Segundo o ministério, as associações Abia (Associação Brasileira das Indústrias da Alimentação); Abimapi (Associação Brasileira da Indústria de Biscoitos, Massas Alimentícias e Pães & Bolos Industrializados), Abir (Associação Brasileira das Indústrias de Refrigerantes e Bebidas Não Alcoólicas) e Viva Lácteos (Associação da Indústria de Lácteos) comprometeram-se com essa meta de forma voluntária.
Para pesquisadores da área, esses acordos são pouco efetivos, pois além de serem voluntários, possuem metas muito baixas.
O governo afirmou também que, no ano passado, o país assumiu o compromisso de deter o crescimento da obesidade na população adulta por meio de políticas de saúde e segurança alimentar e nutricional; como reduzir o consumo regular de refrigerante e suco artificial em pelo menos 30% na população adulta e ampliar em no mínimo de 17,8% o percentual de adultos que consomem frutas e hortaliças regularmente.
“Para qualquer mudança precisa haver uma parceria muito grande entre governo, entidades, indústria. Não adianta nada fazermos estudos, chegarmos ao resultado e não ser colocado em prática. O Chile implementou de maneira pioneira a mudança nos rótulos faz dois anos.
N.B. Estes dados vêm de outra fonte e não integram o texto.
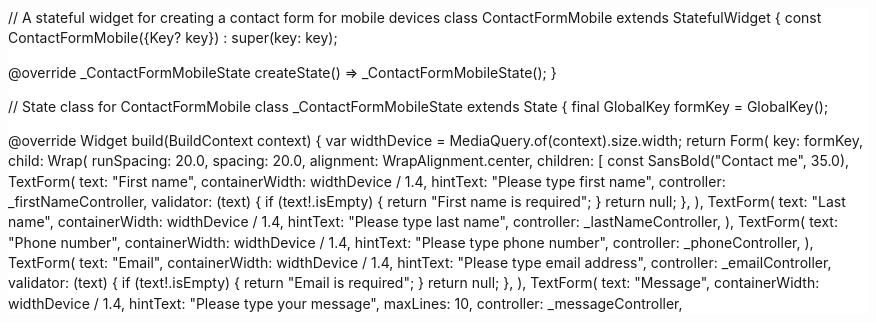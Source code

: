 // A stateful widget for creating a contact form for mobile devices
class ContactFormMobile extends StatefulWidget {
  const ContactFormMobile({Key? key}) : super(key: key);

  @override
  _ContactFormMobileState createState() => _ContactFormMobileState();
}

// State class for ContactFormMobile
class _ContactFormMobileState extends State<ContactFormMobile> {
  final GlobalKey<FormState> formKey = GlobalKey<FormState>();

  @override
  Widget build(BuildContext context) {
    var widthDevice = MediaQuery.of(context).size.width;
    return Form(
      key: formKey,
      child: Wrap(
        runSpacing: 20.0,
        spacing: 20.0,
        alignment: WrapAlignment.center,
        children: [
          const SansBold("Contact me", 35.0),
          TextForm(
            text: "First name",
            containerWidth: widthDevice / 1.4,
            hintText: "Please type first name",
            controller: _firstNameController,
            validator: (text) {
              if (text!.isEmpty) {
                return "First name is required";
              }
              return null;
            },
          ),
          TextForm(
            text: "Last name",
            containerWidth: widthDevice / 1.4,
            hintText: "Please type last name",
            controller: _lastNameController,
          ),
          TextForm(
            text: "Phone number",
            containerWidth: widthDevice / 1.4,
            hintText: "Please type phone number",
            controller: _phoneController,
          ),
          TextForm(
            text: "Email",
            containerWidth: widthDevice / 1.4,
            hintText: "Please type email address",
            controller: _emailController,
            validator: (text) {
              if (text!.isEmpty) {
                return "Email is required";
              }
              return null;
            },
          ),
          TextForm(
            text: "Message",
            containerWidth: widthDevice / 1.4,
            hintText: "Please type your message",
            maxLines: 10,
            controller: _messageController,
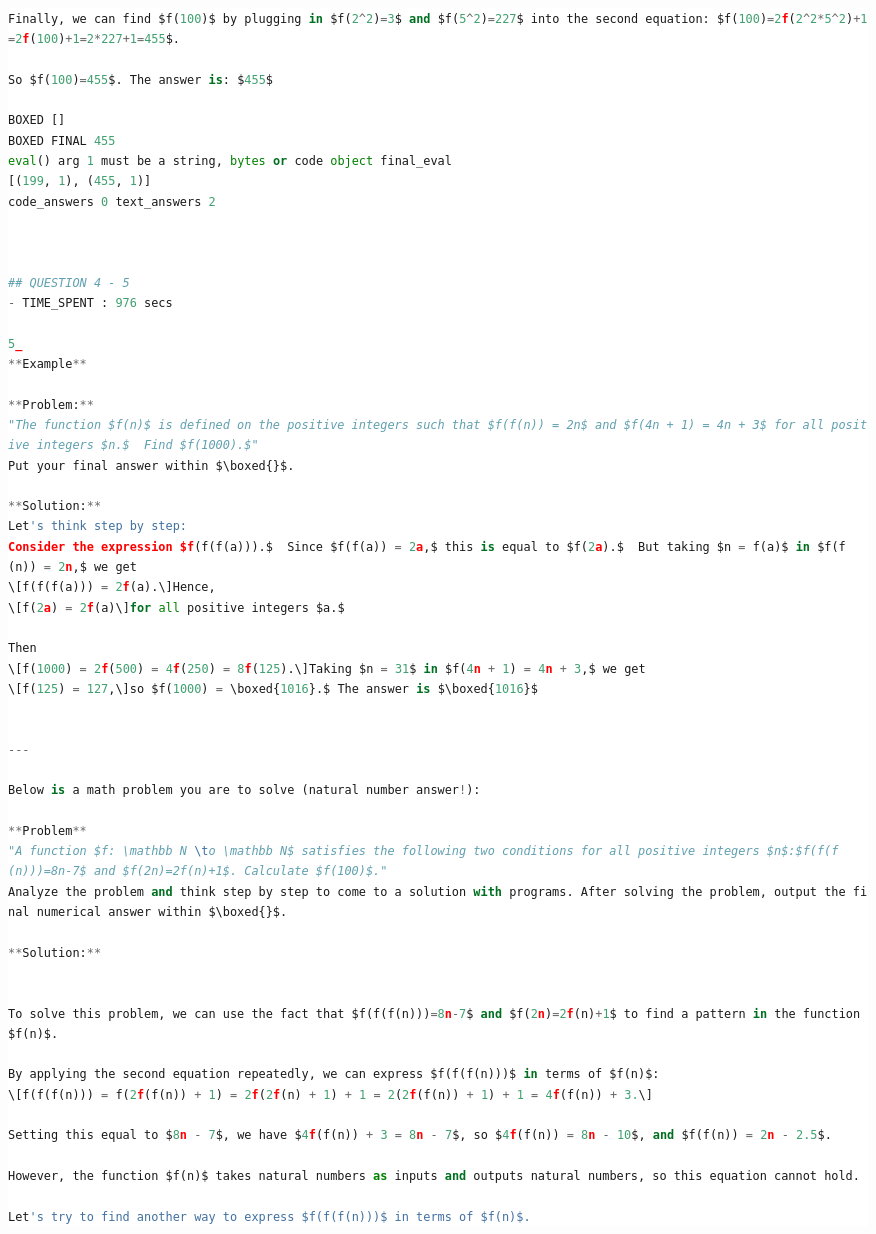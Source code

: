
 ```python
Finally, we can find $f(100)$ by plugging in $f(2^2)=3$ and $f(5^2)=227$ into the second equation: $f(100)=2f(2^2*5^2)+1=2f(100)+1=2*227+1=455$.

So $f(100)=455$. The answer is: $455$

BOXED []
BOXED FINAL 455
eval() arg 1 must be a string, bytes or code object final_eval
[(199, 1), (455, 1)]
code_answers 0 text_answers 2



## QUESTION 4 - 5 
- TIME_SPENT : 976 secs

5_
**Example**

**Problem:** 
"The function $f(n)$ is defined on the positive integers such that $f(f(n)) = 2n$ and $f(4n + 1) = 4n + 3$ for all positive integers $n.$  Find $f(1000).$"
Put your final answer within $\boxed{}$.

**Solution:** 
Let's think step by step:
Consider the expression $f(f(f(a))).$  Since $f(f(a)) = 2a,$ this is equal to $f(2a).$  But taking $n = f(a)$ in $f(f(n)) = 2n,$ we get
\[f(f(f(a))) = 2f(a).\]Hence,
\[f(2a) = 2f(a)\]for all positive integers $a.$

Then
\[f(1000) = 2f(500) = 4f(250) = 8f(125).\]Taking $n = 31$ in $f(4n + 1) = 4n + 3,$ we get
\[f(125) = 127,\]so $f(1000) = \boxed{1016}.$ The answer is $\boxed{1016}$


---

Below is a math problem you are to solve (natural number answer!):

**Problem**
"A function $f: \mathbb N \to \mathbb N$ satisfies the following two conditions for all positive integers $n$:$f(f(f(n)))=8n-7$ and $f(2n)=2f(n)+1$. Calculate $f(100)$."
Analyze the problem and think step by step to come to a solution with programs. After solving the problem, output the final numerical answer within $\boxed{}$.

**Solution:**


To solve this problem, we can use the fact that $f(f(f(n)))=8n-7$ and $f(2n)=2f(n)+1$ to find a pattern in the function $f(n)$.

By applying the second equation repeatedly, we can express $f(f(f(n)))$ in terms of $f(n)$:
\[f(f(f(n))) = f(2f(f(n)) + 1) = 2f(2f(n) + 1) + 1 = 2(2f(f(n)) + 1) + 1 = 4f(f(n)) + 3.\]

Setting this equal to $8n - 7$, we have $4f(f(n)) + 3 = 8n - 7$, so $4f(f(n)) = 8n - 10$, and $f(f(n)) = 2n - 2.5$.

However, the function $f(n)$ takes natural numbers as inputs and outputs natural numbers, so this equation cannot hold.

Let's try to find another way to express $f(f(f(n)))$ in terms of $f(n)$.

```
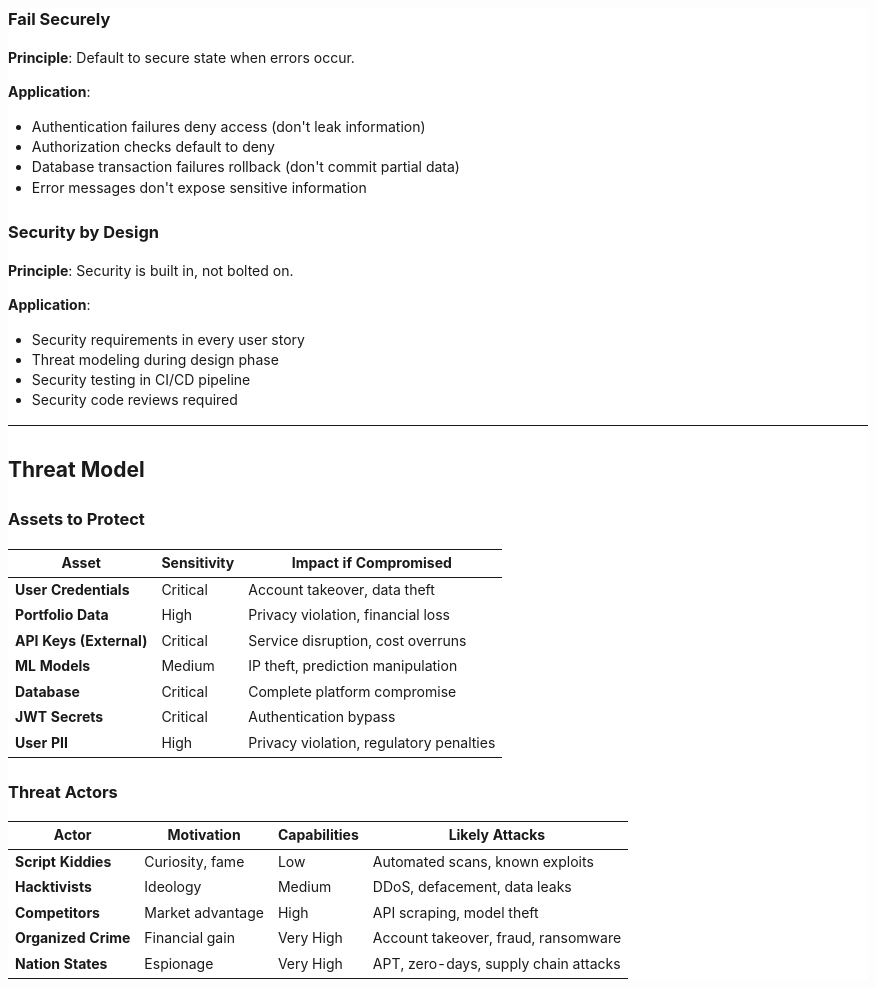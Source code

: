 ### Fail Securely

**Principle**: Default to secure state when errors occur.

**Application**:
- Authentication failures deny access (don't leak information)
- Authorization checks default to deny
- Database transaction failures rollback (don't commit partial data)
- Error messages don't expose sensitive information

### Security by Design

**Principle**: Security is built in, not bolted on.

**Application**:
- Security requirements in every user story
- Threat modeling during design phase
- Security testing in CI/CD pipeline
- Security code reviews required

---

## Threat Model

### Assets to Protect

| Asset | Sensitivity | Impact if Compromised |
|-------|-------------|----------------------|
| **User Credentials** | Critical | Account takeover, data theft |
| **Portfolio Data** | High | Privacy violation, financial loss |
| **API Keys (External)** | Critical | Service disruption, cost overruns |
| **ML Models** | Medium | IP theft, prediction manipulation |
| **Database** | Critical | Complete platform compromise |
| **JWT Secrets** | Critical | Authentication bypass |
| **User PII** | High | Privacy violation, regulatory penalties |

### Threat Actors

| Actor | Motivation | Capabilities | Likely Attacks |
|-------|------------|--------------|----------------|
| **Script Kiddies** | Curiosity, fame | Low | Automated scans, known exploits |
| **Hacktivists** | Ideology | Medium | DDoS, defacement, data leaks |
| **Competitors** | Market advantage | High | API scraping, model theft |
| **Organized Crime** | Financial gain | Very High | Account takeover, fraud, ransomware |
| **Nation States** | Espionage | Very High | APT, zero-days, supply chain attacks |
Estamos todos querendo saber os resultados”, avaliou Deliza, pesquisadora da Embrapa Agroindústria de Alimentos.
Em nota, a Associação Brasileira da Indústria de Alimentos (Abia) e a Associação Brasileira da Indústria de Refrigerantes (Abir) informaram ter consciência de sua responsabilidade em contribuir com bem-estar de seus consumidores, produzindo alimentos saudáveis e seguros. “Em relação à redução do açúcar, 68 empresas associadas assinaram o termo de compromisso [com o Ministério da Saúde]. Juntas, representam 87% do mercado nacional de alimentos e bebidas”, diz a nota.
A indústria de alimentos e bebidas informou ainda que apoia a mudança nos rótulos e que está contribuindo com a Anvisa. “A Rede Rotulagem, formada por 20 entidades ligadas ao setor, defende que sejam utilizados rótulos informativos com todos os dados para que o consumidor tenha liberdade de escolha. Entende que os modelos de advertência não são democráticos e comprometem a percepção do consumidor. São propostas alarmistas sem o objetivo de informar e, tampouco, auxiliar as pessoas”, afirma o comunicado.
Com relação à publicidade dirigida ao público infantil, a Abia informou que possui um acordo de apenas anunciar produtos para crianças menores de 12 anos de idade que atendam aos critérios nutricionais comuns ou não anunciar produtos para menores de 12 anos. E com relação à sugestão de taxar as bebidas açucaradas, a Abir informou que “não há nenhum estudo que comprove a eficácia desta medida no combate à obesidade, doença multifatorial. Focar em refrigerantes também seria ineficaz. Dados da Vigitel/Ministério da Saúde constataram uma queda de 40% no consumo de refrigerantes na última década.”
Já a União da Indústria de Cana-de-Açúcar (Unica) informou, em nota, que “rechaça todas as pretensões de controlar o consumo de açúcar por vias regulatórias”. Acrescenta que “é comprovado que a maior parte do consumo de açúcar do país provém da adição feita no preparo final dos alimentos”. A Unica disse ainda ser a favor do debate de ideias e da busca de soluções que garantam a melhoria da qualidade de vida dos brasileiros.